Start of Given records

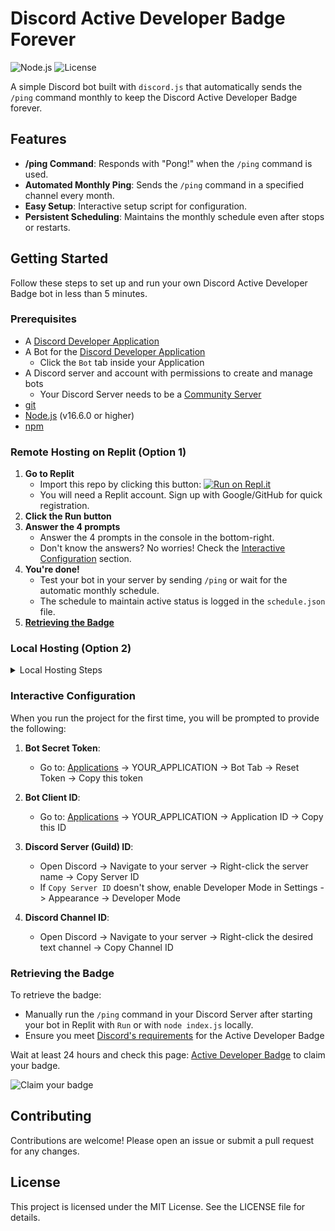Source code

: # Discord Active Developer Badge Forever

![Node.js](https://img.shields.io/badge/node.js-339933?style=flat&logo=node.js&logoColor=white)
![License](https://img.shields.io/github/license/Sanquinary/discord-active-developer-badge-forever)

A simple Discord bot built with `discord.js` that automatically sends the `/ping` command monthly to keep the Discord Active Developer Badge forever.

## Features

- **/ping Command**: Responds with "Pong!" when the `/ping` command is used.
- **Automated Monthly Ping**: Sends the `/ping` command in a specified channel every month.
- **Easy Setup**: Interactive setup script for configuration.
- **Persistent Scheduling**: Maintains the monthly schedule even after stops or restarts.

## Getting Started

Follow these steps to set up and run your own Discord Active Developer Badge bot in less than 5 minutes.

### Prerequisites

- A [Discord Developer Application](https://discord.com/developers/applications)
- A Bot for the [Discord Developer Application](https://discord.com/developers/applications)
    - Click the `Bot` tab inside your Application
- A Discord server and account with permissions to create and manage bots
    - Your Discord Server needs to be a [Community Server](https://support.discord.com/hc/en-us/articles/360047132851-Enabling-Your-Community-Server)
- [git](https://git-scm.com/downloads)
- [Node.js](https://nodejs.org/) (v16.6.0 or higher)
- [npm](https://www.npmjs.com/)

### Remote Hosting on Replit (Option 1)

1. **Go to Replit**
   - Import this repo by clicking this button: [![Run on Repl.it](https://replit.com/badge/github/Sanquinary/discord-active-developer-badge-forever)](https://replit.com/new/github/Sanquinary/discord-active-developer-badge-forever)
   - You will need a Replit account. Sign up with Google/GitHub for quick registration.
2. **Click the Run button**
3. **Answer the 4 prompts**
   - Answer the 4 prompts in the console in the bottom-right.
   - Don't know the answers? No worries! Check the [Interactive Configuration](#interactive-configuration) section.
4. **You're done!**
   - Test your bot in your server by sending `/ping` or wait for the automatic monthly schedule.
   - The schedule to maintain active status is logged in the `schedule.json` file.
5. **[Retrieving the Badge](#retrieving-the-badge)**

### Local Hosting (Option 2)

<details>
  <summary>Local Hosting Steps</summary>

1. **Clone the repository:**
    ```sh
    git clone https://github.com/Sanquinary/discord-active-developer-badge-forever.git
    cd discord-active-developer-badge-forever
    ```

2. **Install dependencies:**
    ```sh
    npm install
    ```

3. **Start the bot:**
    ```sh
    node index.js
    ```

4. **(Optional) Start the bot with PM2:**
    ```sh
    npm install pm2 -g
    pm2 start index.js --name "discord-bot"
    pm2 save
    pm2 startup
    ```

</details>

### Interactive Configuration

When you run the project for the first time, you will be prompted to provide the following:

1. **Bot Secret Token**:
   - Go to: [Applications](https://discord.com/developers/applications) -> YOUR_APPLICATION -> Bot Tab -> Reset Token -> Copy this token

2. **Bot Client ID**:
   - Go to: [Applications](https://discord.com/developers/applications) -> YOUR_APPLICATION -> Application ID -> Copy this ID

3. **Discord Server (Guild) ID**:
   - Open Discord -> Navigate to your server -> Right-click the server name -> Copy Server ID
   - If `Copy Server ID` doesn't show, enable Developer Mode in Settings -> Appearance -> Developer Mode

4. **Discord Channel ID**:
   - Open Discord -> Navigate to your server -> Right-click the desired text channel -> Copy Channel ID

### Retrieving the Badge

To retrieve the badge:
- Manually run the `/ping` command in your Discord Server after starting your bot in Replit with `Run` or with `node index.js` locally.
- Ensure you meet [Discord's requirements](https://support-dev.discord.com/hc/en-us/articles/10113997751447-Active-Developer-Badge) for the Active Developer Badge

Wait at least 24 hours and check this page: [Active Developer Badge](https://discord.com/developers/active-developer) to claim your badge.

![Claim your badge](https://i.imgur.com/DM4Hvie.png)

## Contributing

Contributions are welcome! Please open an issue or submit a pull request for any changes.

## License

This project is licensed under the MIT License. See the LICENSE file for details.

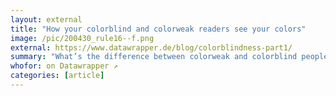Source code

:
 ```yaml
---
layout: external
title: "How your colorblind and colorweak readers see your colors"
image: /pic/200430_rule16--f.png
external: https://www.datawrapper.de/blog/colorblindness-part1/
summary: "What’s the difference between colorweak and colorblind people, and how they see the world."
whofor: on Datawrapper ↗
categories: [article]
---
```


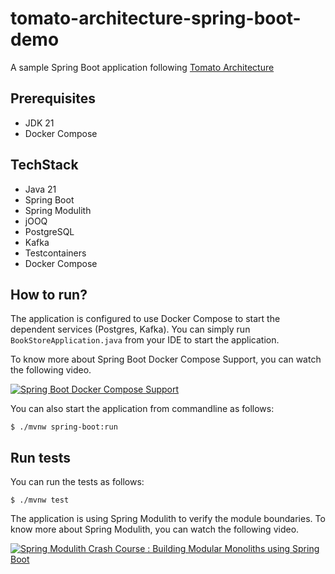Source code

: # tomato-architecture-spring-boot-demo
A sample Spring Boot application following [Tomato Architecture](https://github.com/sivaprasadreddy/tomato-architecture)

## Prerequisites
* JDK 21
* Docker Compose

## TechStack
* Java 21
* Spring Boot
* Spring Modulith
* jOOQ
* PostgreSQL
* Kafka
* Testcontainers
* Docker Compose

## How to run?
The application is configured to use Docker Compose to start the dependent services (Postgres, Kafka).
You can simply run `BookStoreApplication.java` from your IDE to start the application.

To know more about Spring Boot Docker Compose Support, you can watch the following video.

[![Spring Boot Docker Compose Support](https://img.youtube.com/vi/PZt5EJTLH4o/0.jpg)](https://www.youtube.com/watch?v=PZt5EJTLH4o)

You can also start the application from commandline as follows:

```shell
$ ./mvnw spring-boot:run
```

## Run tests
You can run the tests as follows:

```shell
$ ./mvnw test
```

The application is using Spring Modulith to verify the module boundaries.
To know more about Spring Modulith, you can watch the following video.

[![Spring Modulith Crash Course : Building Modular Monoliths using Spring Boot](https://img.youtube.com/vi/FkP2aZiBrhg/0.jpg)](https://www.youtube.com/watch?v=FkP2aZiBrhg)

End of Given records

What you have to do:
Only lines containing the string "Retrieving" belong in the answer; find them in the data above and copy them.

Task output:
5. **[Retrieving the Badge](#retrieving-the-badge)**
### Retrieving the Badge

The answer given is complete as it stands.